▶ **Task details**
The records below must be output exactly, with no images carried over.

▶ **Data shown**
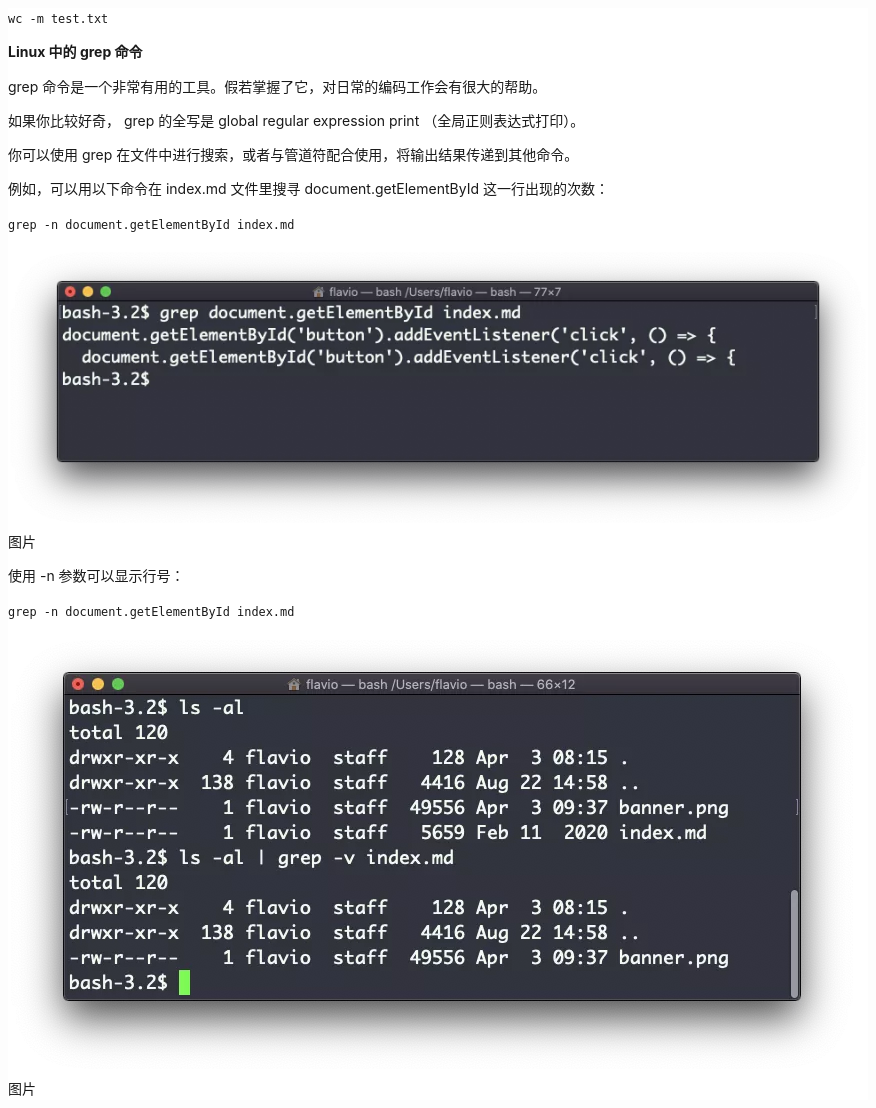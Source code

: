 	wc -m test.txt

**Linux 中的 grep 命令**

grep 命令是一个非常有用的工具。假若掌握了它，对日常的编码工作会有很大的帮助。

如果你比较好奇， grep 的全写是 global regular expression print （全局正则表达式打印）。

你可以使用 grep 在文件中进行搜索，或者与管道符配合使用，将输出结果传递到其他命令。

例如，可以用以下命令在 index.md 文件里搜寻 document.getElementById 这一行出现的次数：

	grep -n document.getElementById index.md

![](./command/655.webp)
图片

使用 -n 参数可以显示行号：

	grep -n document.getElementById index.md

![](./command/656.webp)
图片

▶ **Answer box**
Source code

: 	wc -m test.txt

**Linux 中的 grep 命令**

grep 命令是一个非常有用的工具。假若掌握了它，对日常的编码工作会有很大的帮助。

如果你比较好奇， grep 的全写是 global regular expression print （全局正则表达式打印）。

你可以使用 grep 在文件中进行搜索，或者与管道符配合使用，将输出结果传递到其他命令。

例如，可以用以下命令在 index.md 文件里搜寻 document.getElementById 这一行出现的次数：

	grep -n document.getElementById index.md

![](./command/655.webp)
图片

使用 -n 参数可以显示行号：

	grep -n document.getElementById index.md

![](./command/656.webp)
图片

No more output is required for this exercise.